> **TRY IT**: Every record that follows must be duplicated exactly, with images left out.

--- --- ---

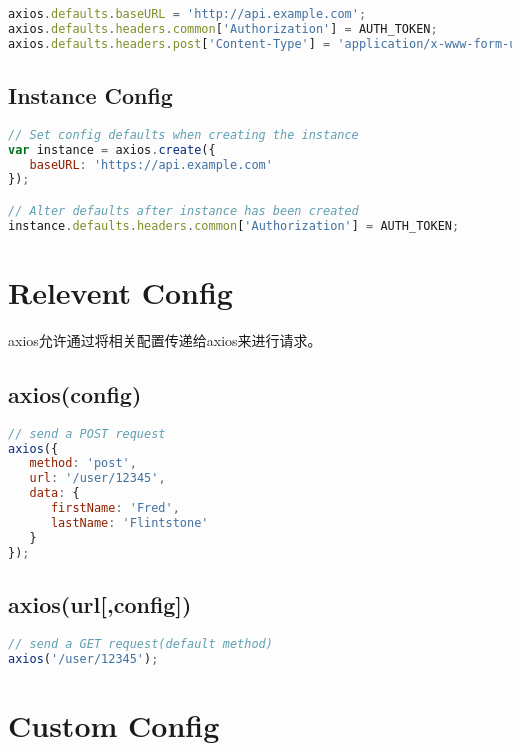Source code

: \begin{lstlisting}[language=JavaScript]
axios.defaults.baseURL = 'http://api.example.com';
axios.defaults.headers.common['Authorization'] = AUTH_TOKEN;
axios.defaults.headers.post['Content-Type'] = 'application/x-www-form-urlencoded';
\end{lstlisting}

\subsection{Instance Config}





\begin{lstlisting}[language=JavaScript]
// Set config defaults when creating the instance
var instance = axios.create({
   baseURL: 'https://api.example.com'
});

// Alter defaults after instance has been created
instance.defaults.headers.common['Authorization'] = AUTH_TOKEN;
\end{lstlisting}




\section{Relevent Config}


axios允许通过将相关配置传递给axios来进行请求。

\subsection{axios(config)}


\begin{lstlisting}[language=JavaScript]
// send a POST request
axios({
   method: 'post',
   url: '/user/12345',
   data: {
      firstName: 'Fred',
      lastName: 'Flintstone'
   }
});
\end{lstlisting}

\subsection{axios(url[,config])}



\begin{lstlisting}[language=JavaScript]
// send a GET request(default method)
axios('/user/12345');
\end{lstlisting}

\section{Custom Config}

--- --- ---

> **TASK SOLUTION**:
Source code

: \begin{lstlisting}[language=JavaScript]
axios.defaults.baseURL = 'http://api.example.com';
axios.defaults.headers.common['Authorization'] = AUTH_TOKEN;
axios.defaults.headers.post['Content-Type'] = 'application/x-www-form-urlencoded';
\end{lstlisting}

\subsection{Instance Config}





\begin{lstlisting}[language=JavaScript]
// Set config defaults when creating the instance
var instance = axios.create({
   baseURL: 'https://api.example.com'
});

// Alter defaults after instance has been created
instance.defaults.headers.common['Authorization'] = AUTH_TOKEN;
\end{lstlisting}




\section{Relevent Config}


axios允许通过将相关配置传递给axios来进行请求。

\subsection{axios(config)}


\begin{lstlisting}[language=JavaScript]
// send a POST request
axios({
   method: 'post',
   url: '/user/12345',
   data: {
      firstName: 'Fred',
      lastName: 'Flintstone'
   }
});
\end{lstlisting}

\subsection{axios(url[,config])}



\begin{lstlisting}[language=JavaScript]
// send a GET request(default method)
axios('/user/12345');
\end{lstlisting}

\section{Custom Config}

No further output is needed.